The University in September announced the creation of an advisory committee, which includes representatives from KU’s Office of Native American Initiatives and the Indigenous Studies program, as well as Native staff and faculty, to guide long-overdue repatriation of culturally unidentified individual remains, funerary and sacred objects, and objects of cultural patrimony stored in Spooner Hall and Lippincott Hall Annex.
In addition, KU will hire a repatriation program manager to coordinate compliance with the Native American Graves Protection and Repatriation Act (NAGPRA) and serve as a liaison to tribal nations and various agencies. KU began the search in late October to fill the new position.
In 1990, Congress approved the act to establish criteria for tribal nations to reclaim human remains and funerary objects held by museums. At that time, KU researchers were known to have begun the difficult task of identifying the cultural heritage of ancestral remains and sacred items collected by earlier generations of researchers, but “the process was never completed,” according to campus emails sent by senior University leadership. “The continued possession of these human remains causes great pain for many in the Native community and beyond.”
The University’s failure to comply with NAGPRA was uncovered, according to emails from Chancellor Doug Girod and Provost Barbara Bichelmeyer, by Natural History Museum and Spencer Museum of Art staff.

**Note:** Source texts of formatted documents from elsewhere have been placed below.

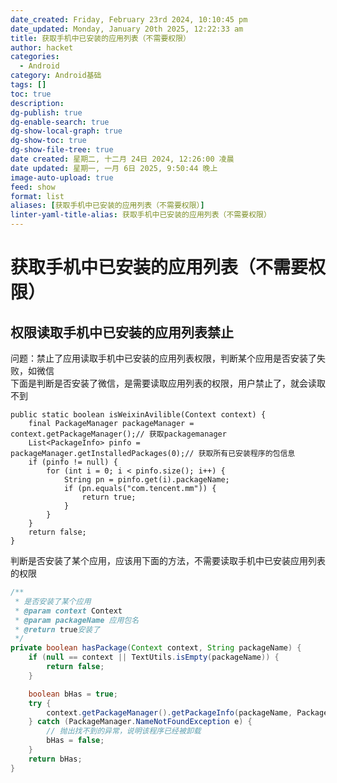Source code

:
 ```yaml
---
date_created: Friday, February 23rd 2024, 10:10:45 pm
date_updated: Monday, January 20th 2025, 12:22:33 am
title: 获取手机中已安装的应用列表（不需要权限）
author: hacket
categories:
  - Android
category: Android基础
tags: []
toc: true
description: 
dg-publish: true
dg-enable-search: true
dg-show-local-graph: true
dg-show-toc: true
dg-show-file-tree: true
date created: 星期二, 十二月 24日 2024, 12:26:00 凌晨
date updated: 星期一, 一月 6日 2025, 9:50:44 晚上
image-auto-upload: true
feed: show
format: list
aliases: [获取手机中已安装的应用列表（不需要权限）]
linter-yaml-title-alias: 获取手机中已安装的应用列表（不需要权限）
---
```


# 获取手机中已安装的应用列表（不需要权限）

## 权限读取手机中已安装的应用列表禁止

问题：禁止了应用读取手机中已安装的应用列表权限，判断某个应用是否安装了失败，如微信<br />下面是判断是否安装了微信，是需要读取应用列表的权限，用户禁止了，就会读取不到

```
public static boolean isWeixinAvilible(Context context) {
    final PackageManager packageManager = context.getPackageManager();// 获取packagemanager
    List<PackageInfo> pinfo = packageManager.getInstalledPackages(0);// 获取所有已安装程序的包信息
    if (pinfo != null) {
        for (int i = 0; i < pinfo.size(); i++) {
            String pn = pinfo.get(i).packageName;
            if (pn.equals("com.tencent.mm")) {
                return true;
            }
        }
    }
    return false;
}
```

判断是否安装了某个应用，应该用下面的方法，不需要读取手机中已安装应用列表的权限

```java
/**
 * 是否安装了某个应用
 * @param context Context
 * @param packageName 应用包名
 * @return true安装了
 */
private boolean hasPackage(Context context, String packageName) {
    if (null == context || TextUtils.isEmpty(packageName)) {
        return false;
    }

    boolean bHas = true;
    try {
        context.getPackageManager().getPackageInfo(packageName, PackageManager.GET_GIDS);
    } catch (PackageManager.NameNotFoundException e) {
        // 抛出找不到的异常，说明该程序已经被卸载
        bHas = false;
    }
    return bHas;
}
```
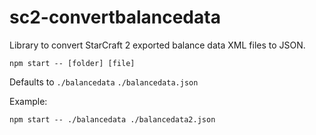 # sc2-convertbalancedata
Library to convert StarCraft 2 exported balance data XML files to JSON.

```
npm start -- [folder] [file]
```
Defaults to `./balancedata` `./balancedata.json`

Example:
```
npm start -- ./balancedata ./balancedata2.json
```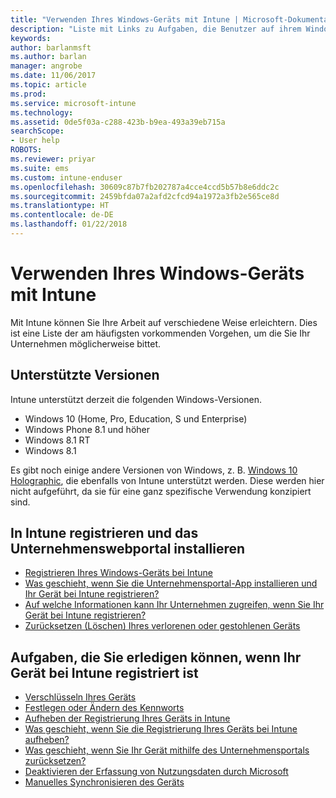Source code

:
 ```yaml
---
title: "Verwenden Ihres Windows-Geräts mit Intune | Microsoft-Dokumentation"
description: "Liste mit Links zu Aufgaben, die Benutzer auf ihrem Windows-Gerät ausführen können, wenn das Gerät bei Intune registriert ist."
keywords: 
author: barlanmsft
ms.author: barlan
manager: angrobe
ms.date: 11/06/2017
ms.topic: article
ms.prod: 
ms.service: microsoft-intune
ms.technology: 
ms.assetid: 0de5f03a-c288-423b-b9ea-493a39eb715a
searchScope:
- User help
ROBOTS: 
ms.reviewer: priyar
ms.suite: ems
ms.custom: intune-enduser
ms.openlocfilehash: 30609c87b7fb202787a4cce4ccd5b57b8e6ddc2c
ms.sourcegitcommit: 2459bfda07a2afd2cfcd94a1972a3fb2e565ce8d
ms.translationtype: HT
ms.contentlocale: de-DE
ms.lasthandoff: 01/22/2018
---
```

# <a name="using-your-windows-device-with-intune"></a>Verwenden Ihres Windows-Geräts mit Intune

Mit Intune können Sie Ihre Arbeit auf verschiedene Weise erleichtern. Dies ist eine Liste der am häufigsten vorkommenden Vorgehen, um die Sie Ihr Unternehmen möglicherweise bittet.

## <a name="supported-versions"></a>Unterstützte Versionen

Intune unterstützt derzeit die folgenden Windows-Versionen.

* Windows 10 (Home, Pro, Education, S und Enterprise)
* Windows Phone 8.1 und höher
* Windows 8.1 RT
* Windows 8.1

Es gibt noch einige andere Versionen von Windows, z. B. [Windows 10 Holographic](https://www.microsoft.com/hololens), die ebenfalls von Intune unterstützt werden. Diese werden hier nicht aufgeführt, da sie für eine ganz spezifische Verwendung konzipiert sind.

## <a name="enrolling-into-intune-and-installing-the-company-portal"></a>In Intune registrieren und das Unternehmenswebportal installieren

- [Registrieren Ihres Windows-Geräts bei Intune](enroll-your-device-in-intune-windows.md)
- [Was geschieht, wenn Sie die Unternehmensportal-App installieren und Ihr Gerät bei Intune registrieren?](what-happens-if-you-install-the-company-portal-app-and-enroll-your-device-in-intune-windows.md)
- [Auf welche Informationen kann Ihr Unternehmen zugreifen, wenn Sie Ihr Gerät bei Intune registrieren?](what-info-can-your-company-see-when-you-enroll-your-device-in-intune.md)
- [Zurücksetzen (Löschen) Ihres verlorenen oder gestohlenen Geräts](reset-erase-your-device-cpwebsite.md)

## <a name="things-you-can-do-when-your-device-is-enrolled-in-intune"></a>Aufgaben, die Sie erledigen können, wenn Ihr Gerät bei Intune registriert ist

- [Verschlüsseln Ihres Geräts](encrypt-your-device-windows.md)
- [Festlegen oder Ändern des Kennworts](set-or-change-your-password-windows.md)
- [Aufheben der Registrierung Ihres Geräts in Intune](unenroll-your-device-from-intune-windows.md)
- [Was geschieht, wenn Sie die Registrierung Ihres Geräts bei Intune aufheben?](what-happens-if-you-unenroll-your-device-from-intune-windows.md)
- [Was geschieht, wenn Sie Ihr Gerät mithilfe des Unternehmensportals zurücksetzen?](what-happens-if-you-reset-your-device-using-the-company-portal-windows.md)
- [Deaktivieren der Erfassung von Nutzungsdaten durch Microsoft](turn-off-microsoft-usage-data-collection-windows.md)
- [Manuelles Synchronisieren des Geräts](sync-your-device-manually-windows.md)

“As a university, we must continue to give attention to the difficult truth that culturally unidentified individual remains, funerary objects, sacred objects and objects of cultural patrimony remain on our campus,” Bichelmeyer, j’82, c’86, g’88, PhD’92, wrote Sept. 23. “The Provost apologizes to our Native community and recognizes the painful process of repatriation. To fully understand the implications of this situation, the University will prioritize the needs of our Native American community while continuing to support, listen, and learn.”
Noting that the University has “grown to be an institution with a distinguished record of research and innovation,” the difficult truth, Bichelmeyer acknowledged, is that research and collection practices of earlier eras “are interwoven with settler colonialism. As we grow, learn and work to right the harm created by those practices, new updates and disclosures come to light.”
Bichelmeyer and Girod have pledged that the University will consult with tribal nations in accordance with NAGPRA; support Native community gathering opportunities and spiritual leaders who can assist students, faculty and staff; audit all collections for updated inventories; move the Indigenous Studies program out of Lippincott Hall; and create institutional repatriation policies and procedures.
“The intent in sharing this announcement,” Bichelmeyer wrote, “is to publicly apologize to tribal communities and peoples, past, present and future, and to apologize to the tribal nations across North America.”